Die LP „Rendez-vous“ wurde für umgerechnet 8.000 DM von Vitesse selbst produziert; sie konnten das Album allerdings für 15.000 DM an eine Plattenfirma verkaufen. Die Songs stammten mit zwei Ausnahmen noch von van Boeyen. Interessanterweise wurden gerade diese beiden Ausnahmen, „You Can’t Beat Me“ und van der Meys „We’ll Do The Music Tonight“, als Singleauskopplungen auf dem holländischen Markt getestet; sie kamen jedoch nicht an.

Wie van Boeyen heute selbst sagt, fehlt der Musik aus der „Rendeu-vous“-Zeit eine gewisse Eigenständigkeit, ein persönliches Profil, oder wie immer man das nennen mag. Die Musiker wollten zuviel Versiertheit in allen stilistischen Sätteln demonstrieren, Virtuositöt um ihrer selbst willen, das resultierende musikalische Produkt blieb anonym. (Unter uns gesagt: meiner Meinung nach ist die Band davon immer noch nichtganz frei.) Die Jazz-Rock-Tendenz von „Rendez-vous“ ist denn bei „Out In The Country“ nicht mehr so ausgeprägt, die Hinwendung zu klareren Rock- und Popstrukturen hat (mit Einschränkung bei den Texten) so vorzügliche Songs wie „Rollin‘ Through The Midnight Rain“, „Out In The Country“ oder „Fire Works“ hervorgebracht.

Von ihrer Plattenfirma EMI wird Vitesse jetzt auch großzügig unterstützt. An die 100.000 DM wurden in die Produktion und Promotion von „Out In The Country“ investiert, ein PA-System im Werte von 50.000 DM steht der Gruppe zur Verfügung, Veröffentlichungen des Albums in Spanien, Belgien, Schweden, Österreich und Deutschland sind bereits erfolgt oder stehen demnächst an. Im Frühjahr „79 wird „Out In The Country“ mit 4 neuen Songs in Kanada und den USA auf dem Capitol-Label herausgebracht: Verhandlungen mit Japan sind im Gange. Das nächste Album wird voraussichtlich von Derek Lawrence produziert werden, der schon bei Deep Purple und bei etlichen Wishbone Ash-Alben am Regiepult saß. Es sieht also gar nicht schlecht aus für Vitesse.

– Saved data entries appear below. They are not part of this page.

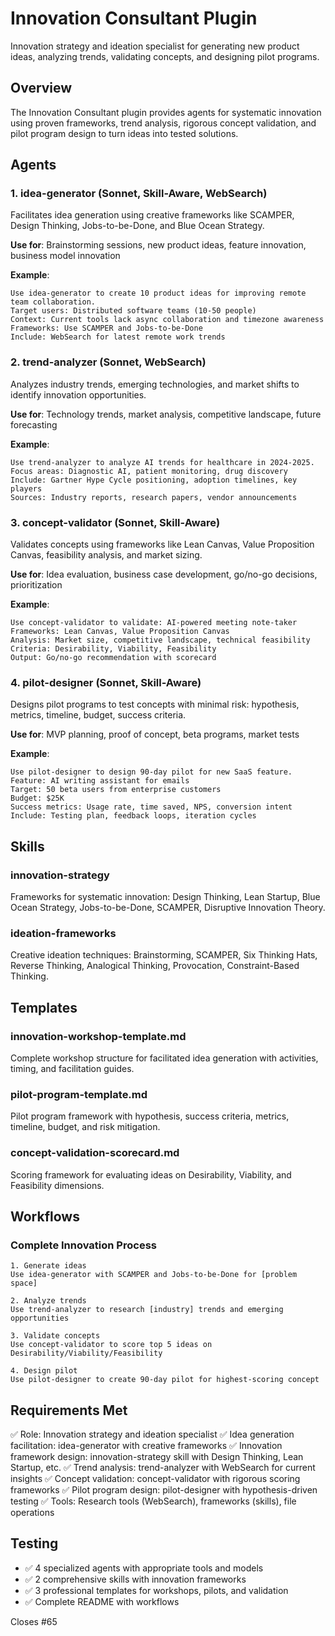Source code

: # Innovation Consultant Plugin

Innovation strategy and ideation specialist for generating new product ideas, analyzing trends, validating concepts, and designing pilot programs.

## Overview

The Innovation Consultant plugin provides agents for systematic innovation using proven frameworks, trend analysis, rigorous concept validation, and pilot program design to turn ideas into tested solutions.

## Agents

### 1. idea-generator (Sonnet, Skill-Aware, WebSearch)
Facilitates idea generation using creative frameworks like SCAMPER, Design Thinking, Jobs-to-be-Done, and Blue Ocean Strategy.

**Use for**: Brainstorming sessions, new product ideas, feature innovation, business model innovation

**Example**:
```
Use idea-generator to create 10 product ideas for improving remote team collaboration.
Target users: Distributed software teams (10-50 people)
Context: Current tools lack async collaboration and timezone awareness
Frameworks: Use SCAMPER and Jobs-to-be-Done
Include: WebSearch for latest remote work trends
```

### 2. trend-analyzer (Sonnet, WebSearch)
Analyzes industry trends, emerging technologies, and market shifts to identify innovation opportunities.

**Use for**: Technology trends, market analysis, competitive landscape, future forecasting

**Example**:
```
Use trend-analyzer to analyze AI trends for healthcare in 2024-2025.
Focus areas: Diagnostic AI, patient monitoring, drug discovery
Include: Gartner Hype Cycle positioning, adoption timelines, key players
Sources: Industry reports, research papers, vendor announcements
```

### 3. concept-validator (Sonnet, Skill-Aware)
Validates concepts using frameworks like Lean Canvas, Value Proposition Canvas, feasibility analysis, and market sizing.

**Use for**: Idea evaluation, business case development, go/no-go decisions, prioritization

**Example**:
```
Use concept-validator to validate: AI-powered meeting note-taker
Frameworks: Lean Canvas, Value Proposition Canvas
Analysis: Market size, competitive landscape, technical feasibility
Criteria: Desirability, Viability, Feasibility
Output: Go/no-go recommendation with scorecard
```

### 4. pilot-designer (Sonnet, Skill-Aware)
Designs pilot programs to test concepts with minimal risk: hypothesis, metrics, timeline, budget, success criteria.

**Use for**: MVP planning, proof of concept, beta programs, market tests

**Example**:
```
Use pilot-designer to design 90-day pilot for new SaaS feature.
Feature: AI writing assistant for emails
Target: 50 beta users from enterprise customers
Budget: $25K
Success metrics: Usage rate, time saved, NPS, conversion intent
Include: Testing plan, feedback loops, iteration cycles
```

## Skills

### innovation-strategy
Frameworks for systematic innovation: Design Thinking, Lean Startup, Blue Ocean Strategy, Jobs-to-be-Done, SCAMPER, Disruptive Innovation Theory.

### ideation-frameworks
Creative ideation techniques: Brainstorming, SCAMPER, Six Thinking Hats, Reverse Thinking, Analogical Thinking, Provocation, Constraint-Based Thinking.

## Templates

### innovation-workshop-template.md
Complete workshop structure for facilitated idea generation with activities, timing, and facilitation guides.

### pilot-program-template.md
Pilot program framework with hypothesis, success criteria, metrics, timeline, budget, and risk mitigation.

### concept-validation-scorecard.md
Scoring framework for evaluating ideas on Desirability, Viability, and Feasibility dimensions.

## Workflows

### Complete Innovation Process
```
1. Generate ideas
Use idea-generator with SCAMPER and Jobs-to-be-Done for [problem space]

2. Analyze trends
Use trend-analyzer to research [industry] trends and emerging opportunities

3. Validate concepts
Use concept-validator to score top 5 ideas on Desirability/Viability/Feasibility

4. Design pilot
Use pilot-designer to create 90-day pilot for highest-scoring concept
```

## Requirements Met

✅ Role: Innovation strategy and ideation specialist
✅ Idea generation facilitation: idea-generator with creative frameworks
✅ Innovation framework design: innovation-strategy skill with Design Thinking, Lean Startup, etc.
✅ Trend analysis: trend-analyzer with WebSearch for current insights
✅ Concept validation: concept-validator with rigorous scoring frameworks
✅ Pilot program design: pilot-designer with hypothesis-driven testing
✅ Tools: Research tools (WebSearch), frameworks (skills), file operations

## Testing

- ✅ 4 specialized agents with appropriate tools and models
- ✅ 2 comprehensive skills with innovation frameworks
- ✅ 3 professional templates for workshops, pilots, and validation
- ✅ Complete README with workflows

Closes #65
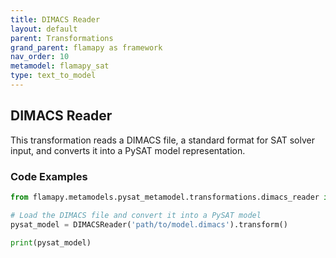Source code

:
 ```yaml
---
title: DIMACS Reader
layout: default
parent: Transformations
grand_parent: flamapy as framework
nav_order: 10
metamodel: flamapy_sat
type: text_to_model
---
```


## DIMACS Reader

This transformation reads a DIMACS file, a standard format for SAT solver input, and converts it into a PySAT model representation.

### Code Examples

```python
from flamapy.metamodels.pysat_metamodel.transformations.dimacs_reader import DIMACSReader

# Load the DIMACS file and convert it into a PySAT model
pysat_model = DIMACSReader('path/to/model.dimacs').transform()

print(pysat_model)
```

Im Hamburger „Logo“ machten die vier denn auch reichlich Dampf. Ein stadtbekannter Musik- und Sportexperte verstieg sich sogar zu der begeisterten Behauptung, hier habe man eine „All Wave“-Band vor sich – was heißen sollte, daß Vitesse alles spielen kann. Ich würde eher sagen, daß sie alles mit reichlich viel Speed spielen können, zu speedig, zu nervös bisweilen für meinen Geschmack. Die instrumenteilen Fähigkeiten jedes Bandmitglieds haben allerdings auch mich beeindruckt. Sollten sie irgendwann auch noch leise Töne entdecken, werden sie mich voll auf ihrer Seite finden.

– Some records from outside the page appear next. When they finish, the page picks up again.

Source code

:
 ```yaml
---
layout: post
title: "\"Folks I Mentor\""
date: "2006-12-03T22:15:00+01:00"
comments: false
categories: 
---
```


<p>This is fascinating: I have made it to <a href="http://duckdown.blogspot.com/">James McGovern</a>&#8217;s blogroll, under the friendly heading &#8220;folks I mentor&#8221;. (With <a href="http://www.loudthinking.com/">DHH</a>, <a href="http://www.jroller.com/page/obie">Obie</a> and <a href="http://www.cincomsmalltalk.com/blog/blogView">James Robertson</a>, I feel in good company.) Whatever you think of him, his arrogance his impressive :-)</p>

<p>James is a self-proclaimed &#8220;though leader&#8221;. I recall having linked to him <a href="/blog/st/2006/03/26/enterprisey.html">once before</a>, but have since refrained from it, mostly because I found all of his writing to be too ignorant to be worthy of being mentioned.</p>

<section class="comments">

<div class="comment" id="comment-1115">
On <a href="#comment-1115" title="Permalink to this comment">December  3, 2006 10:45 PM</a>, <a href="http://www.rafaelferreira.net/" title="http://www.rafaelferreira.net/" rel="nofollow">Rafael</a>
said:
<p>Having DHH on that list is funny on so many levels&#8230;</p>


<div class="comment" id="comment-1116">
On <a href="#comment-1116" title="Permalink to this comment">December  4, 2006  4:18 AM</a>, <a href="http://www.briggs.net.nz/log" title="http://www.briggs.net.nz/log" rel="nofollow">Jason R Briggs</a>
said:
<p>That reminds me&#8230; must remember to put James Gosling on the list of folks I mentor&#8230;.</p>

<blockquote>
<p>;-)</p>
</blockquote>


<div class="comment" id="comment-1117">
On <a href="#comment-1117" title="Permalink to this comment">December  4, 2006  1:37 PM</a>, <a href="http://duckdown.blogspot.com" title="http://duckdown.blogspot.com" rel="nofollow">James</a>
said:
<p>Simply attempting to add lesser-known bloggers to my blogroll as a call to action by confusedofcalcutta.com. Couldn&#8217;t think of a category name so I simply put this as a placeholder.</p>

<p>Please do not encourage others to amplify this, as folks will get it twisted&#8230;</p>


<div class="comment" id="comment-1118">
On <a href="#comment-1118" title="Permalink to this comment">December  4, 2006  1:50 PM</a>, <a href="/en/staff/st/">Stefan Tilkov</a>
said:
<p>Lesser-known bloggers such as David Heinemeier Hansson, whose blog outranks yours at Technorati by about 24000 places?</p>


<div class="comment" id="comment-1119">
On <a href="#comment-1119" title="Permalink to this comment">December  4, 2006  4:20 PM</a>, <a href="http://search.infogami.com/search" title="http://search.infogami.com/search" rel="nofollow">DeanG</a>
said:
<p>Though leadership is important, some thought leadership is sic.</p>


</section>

Herman van Boeyen aber liebt das Tempo: „Ich schreibe am liebsten Songs, zu denen ich aufwachen möchte. Viel Energie muß drin sein.“ Von dieser Art sind auch die meisten Titel auf „Out In The Country“: funkige, teils fetzige Rhythmik, im Gegensatz zu „Rendez-vous“ jedoch melodiebetonter. Die englischen Texte sprühen nicht gerade von Witz und Einfallsreichtum („Out in the country, where the life is high/ You’re going back to your mother to cry.“), sie sind bisweilen von krasser Plumpheit („Her love is hot, and she’s got tits“ – wer hätte das gedacht?), aber sie sollen auch nicht unbedingt das Gewicht wie bei Bob Dylan haben. (So freimütig Jan van der Mey, der hauptsächlich Liebeslieder und Songs über das Leben „on the road“ schreibt.) Abschließend noch ein persönliches, sehr quantitatives Bekenntnis von Herman van Boeyen: „Weißt Du, ich habe eigentlich gar nicht so viele Pläne für die Zukunft, ich möchte nur soviele Groupies wie möglich bumsen, möchte soviele neue Songs schreiben, wie ich kann, und möchte soviele Gigs wie möglich spielen.“ Gut gebrüllt. Löwe!